『第61回小諸厚生総合病院運営委員会 (13・2・12)』
小諸厚生総合病院の運営状況などについて協議する運営委員会の会合が、
12日(火)にベルウィンこもろで開かれました。
この運営委員会は、病院の経営状況や運営について委員皆が確認する場として
毎年この時期に開かれているものです。
委員は、小諸市を始め、近隣の市や町の首長、また医療福祉機関の関係者など
21人で構成されています。
この日は、委員17人をはじめ、病院の職員などおよそ40人が出席しました。
会ではまず初めに、委員長を務める栁田市長が挨拶に立ち、
「安全・安心なまちづくりやコンパクトシティの実現を目指して、今まで以上に、
医療機関と行政との連携強化を図っていきたい」と述べていました。
続いて挨拶に立った、長野県厚生連の盛岡正博理事長は、身の丈に合った
病院建設の計画を進めたいとした上で、浅間南麓の中心病院として成長する必要性や、
病診連携の重要性について話しました。
また、小諸厚生総合病院の小泉陽一院長は、
住民が安心して暮らせる地域を作っていかなければならないというプレッシャーを乗り越えて、
皆で新しい病院・地域を作っていきたいと協力を呼びかけていました。
続いて、平成23年度下半期から平成24年度上半期までの収支状況や
病院の事業概況についての報告が行われました。
その中で、小泉院長は、2011年の外来患者数と入院患者数について、
小諸市民が全体の55%から60%を占めていることを説明。
次いで、浅間南麓の市や町からの受け入れが多いことについて触れ、
「地元に密着した病院と言える。
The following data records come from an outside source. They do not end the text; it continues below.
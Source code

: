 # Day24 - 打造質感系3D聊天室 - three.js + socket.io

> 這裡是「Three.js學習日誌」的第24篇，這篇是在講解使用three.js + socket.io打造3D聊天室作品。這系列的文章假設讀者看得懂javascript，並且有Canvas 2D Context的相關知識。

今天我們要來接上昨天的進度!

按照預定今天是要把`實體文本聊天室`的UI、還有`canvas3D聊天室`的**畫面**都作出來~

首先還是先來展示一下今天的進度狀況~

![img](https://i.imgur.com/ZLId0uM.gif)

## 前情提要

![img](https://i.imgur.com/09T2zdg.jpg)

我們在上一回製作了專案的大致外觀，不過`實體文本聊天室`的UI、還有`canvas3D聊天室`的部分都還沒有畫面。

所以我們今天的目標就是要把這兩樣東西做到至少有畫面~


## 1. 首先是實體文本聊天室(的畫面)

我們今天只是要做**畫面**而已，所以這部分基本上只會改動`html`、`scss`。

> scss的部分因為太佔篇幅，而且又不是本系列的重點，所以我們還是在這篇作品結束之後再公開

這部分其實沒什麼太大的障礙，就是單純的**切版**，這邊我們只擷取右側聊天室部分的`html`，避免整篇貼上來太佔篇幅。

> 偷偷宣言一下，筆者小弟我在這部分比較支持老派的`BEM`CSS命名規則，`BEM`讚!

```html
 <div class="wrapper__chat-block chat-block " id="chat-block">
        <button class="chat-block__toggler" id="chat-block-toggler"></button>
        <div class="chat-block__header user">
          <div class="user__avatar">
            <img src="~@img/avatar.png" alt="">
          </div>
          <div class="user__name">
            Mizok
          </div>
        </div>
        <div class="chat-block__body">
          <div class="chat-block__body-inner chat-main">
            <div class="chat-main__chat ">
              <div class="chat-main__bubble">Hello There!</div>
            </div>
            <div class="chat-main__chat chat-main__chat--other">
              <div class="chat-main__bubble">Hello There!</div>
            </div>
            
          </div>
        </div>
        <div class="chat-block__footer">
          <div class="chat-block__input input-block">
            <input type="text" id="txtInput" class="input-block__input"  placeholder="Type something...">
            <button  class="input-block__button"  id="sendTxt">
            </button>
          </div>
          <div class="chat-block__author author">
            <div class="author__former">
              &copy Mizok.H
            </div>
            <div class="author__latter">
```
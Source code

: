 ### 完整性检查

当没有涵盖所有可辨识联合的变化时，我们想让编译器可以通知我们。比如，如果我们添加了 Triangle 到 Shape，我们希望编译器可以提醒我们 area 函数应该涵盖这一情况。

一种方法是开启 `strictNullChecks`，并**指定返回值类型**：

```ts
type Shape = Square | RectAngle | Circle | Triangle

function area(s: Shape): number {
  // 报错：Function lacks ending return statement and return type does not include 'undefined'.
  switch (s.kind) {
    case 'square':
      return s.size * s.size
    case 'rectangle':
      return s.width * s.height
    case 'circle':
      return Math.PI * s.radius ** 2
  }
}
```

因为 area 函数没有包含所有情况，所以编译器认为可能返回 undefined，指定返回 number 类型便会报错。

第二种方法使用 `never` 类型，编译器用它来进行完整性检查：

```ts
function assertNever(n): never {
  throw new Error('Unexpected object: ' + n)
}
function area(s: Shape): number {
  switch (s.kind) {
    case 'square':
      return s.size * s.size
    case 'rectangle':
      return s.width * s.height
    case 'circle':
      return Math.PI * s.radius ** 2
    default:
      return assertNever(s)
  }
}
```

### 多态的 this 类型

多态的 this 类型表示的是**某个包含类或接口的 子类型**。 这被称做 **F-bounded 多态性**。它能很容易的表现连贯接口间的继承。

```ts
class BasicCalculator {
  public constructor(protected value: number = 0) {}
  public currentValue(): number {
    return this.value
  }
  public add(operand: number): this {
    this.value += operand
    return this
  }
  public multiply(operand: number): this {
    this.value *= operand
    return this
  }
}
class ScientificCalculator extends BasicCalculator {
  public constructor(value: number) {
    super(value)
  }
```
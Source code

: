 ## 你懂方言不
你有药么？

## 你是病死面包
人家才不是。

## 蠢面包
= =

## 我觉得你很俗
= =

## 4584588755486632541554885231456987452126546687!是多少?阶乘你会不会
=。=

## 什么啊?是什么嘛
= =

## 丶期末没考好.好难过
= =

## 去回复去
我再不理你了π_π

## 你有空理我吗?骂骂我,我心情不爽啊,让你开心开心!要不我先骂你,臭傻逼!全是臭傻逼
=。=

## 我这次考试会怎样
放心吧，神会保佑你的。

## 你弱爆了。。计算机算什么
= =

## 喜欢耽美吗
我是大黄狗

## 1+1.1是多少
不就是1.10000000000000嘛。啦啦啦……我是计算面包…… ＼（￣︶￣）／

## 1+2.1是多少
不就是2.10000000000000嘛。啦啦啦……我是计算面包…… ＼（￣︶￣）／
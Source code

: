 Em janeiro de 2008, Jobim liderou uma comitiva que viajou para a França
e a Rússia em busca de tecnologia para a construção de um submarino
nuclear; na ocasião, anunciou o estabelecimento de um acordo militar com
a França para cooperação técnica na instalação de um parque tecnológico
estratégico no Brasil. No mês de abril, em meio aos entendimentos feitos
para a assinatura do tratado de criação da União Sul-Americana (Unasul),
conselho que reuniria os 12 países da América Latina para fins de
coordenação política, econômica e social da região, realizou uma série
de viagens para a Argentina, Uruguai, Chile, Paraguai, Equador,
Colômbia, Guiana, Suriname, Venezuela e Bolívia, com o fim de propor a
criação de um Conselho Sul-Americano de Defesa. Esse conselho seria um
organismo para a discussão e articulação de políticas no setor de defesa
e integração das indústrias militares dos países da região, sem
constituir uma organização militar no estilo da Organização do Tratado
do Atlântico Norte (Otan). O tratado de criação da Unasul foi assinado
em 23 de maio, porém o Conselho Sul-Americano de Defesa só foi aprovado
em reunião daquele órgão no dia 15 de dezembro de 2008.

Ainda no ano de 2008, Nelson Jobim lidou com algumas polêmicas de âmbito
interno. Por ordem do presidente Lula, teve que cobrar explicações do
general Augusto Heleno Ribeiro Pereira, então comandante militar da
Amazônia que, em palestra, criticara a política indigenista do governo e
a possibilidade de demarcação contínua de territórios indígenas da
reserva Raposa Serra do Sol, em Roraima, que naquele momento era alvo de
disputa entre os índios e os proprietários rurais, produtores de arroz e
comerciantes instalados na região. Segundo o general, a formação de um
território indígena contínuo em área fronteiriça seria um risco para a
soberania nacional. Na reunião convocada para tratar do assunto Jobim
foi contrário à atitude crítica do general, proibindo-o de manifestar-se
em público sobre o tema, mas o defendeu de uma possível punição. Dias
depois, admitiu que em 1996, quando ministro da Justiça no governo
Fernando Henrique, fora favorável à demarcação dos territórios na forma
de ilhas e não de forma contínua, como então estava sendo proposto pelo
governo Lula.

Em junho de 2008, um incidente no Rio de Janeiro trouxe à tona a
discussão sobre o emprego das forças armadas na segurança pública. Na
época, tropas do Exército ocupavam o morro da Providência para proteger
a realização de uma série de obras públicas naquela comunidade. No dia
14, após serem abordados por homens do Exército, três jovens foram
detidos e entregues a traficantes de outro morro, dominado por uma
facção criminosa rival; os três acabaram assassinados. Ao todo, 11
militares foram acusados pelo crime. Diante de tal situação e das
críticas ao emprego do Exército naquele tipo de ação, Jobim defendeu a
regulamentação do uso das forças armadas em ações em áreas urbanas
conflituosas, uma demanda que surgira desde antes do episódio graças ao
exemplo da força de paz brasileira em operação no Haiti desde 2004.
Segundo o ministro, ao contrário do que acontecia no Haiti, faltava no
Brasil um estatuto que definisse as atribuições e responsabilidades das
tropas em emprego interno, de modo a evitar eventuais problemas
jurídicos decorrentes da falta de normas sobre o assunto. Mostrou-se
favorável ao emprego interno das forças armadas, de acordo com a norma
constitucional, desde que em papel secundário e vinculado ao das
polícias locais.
今後も、365日24時間体制の医療体制を確保していきたい」と
今後の展望について話していました。
続いて、病院の再構築について、委員らに向けて、これまでの経過や新病院の基本構想などの説明が
行われました。
小諸厚生総合病院は、昨年11月に小諸市と県厚生連との3者で、
「病院の移転新築及び運営等に関する基本協定書」を結んでいます。
現在は、「地域医療の充実」と「健康増進とスポーツ医学の推進」、
それに「小諸市と連携した街づくりへの協力」の3つを大きな柱に掲げて
新病院の基本計画や基本設計の策定を進めています。
現段階で、新病院は、地下1階・地上6階建てで、建築面積4000平方メートル、
延べ床面積は2万3000平方メートルの予定。
また院内の配置は、1階から3階が外来診療で、そのうち3階には手術室や集中治療室が入り、
4階から6階の一般病棟には、救急医療体制が維持できる255床の病床数が確保される予定と
なっています。
今後は、今年12月までに、最終的な実施設計を決定し、現在の市役所庁舎解体後の
平成27年10月に着工。
平成29年4月の新病院完成を目指し、その年の7月から診療を開始していく予定です。
最後に設けられた意見交換の場では、委員から、
「途中で崩れないような計画を練ってもらいたい」との意見が挙げられ、
委員長を務める栁田市長は、「市役所・病院の再構築で終わりだとは思っていない。
50年、100年先を見据えて取り組んで行きたい」と述べていました。
小諸厚生総合病院では、今まで以上に行政や地域の医療機関との連携を図り、
街づくりに寄与すると共に、保健や医療・福祉の中核となるような施設作りに
取り組んでいきたいとしています。
新病院の建設に向けて本格的に動き始めたということもあり、
この日は再構築に向けての意見はもちろん、委員からは、協力していきたいという声も
多く上がっていました。
小諸厚生総合病院では、平成29年4月に新病院を完成させる予定としています。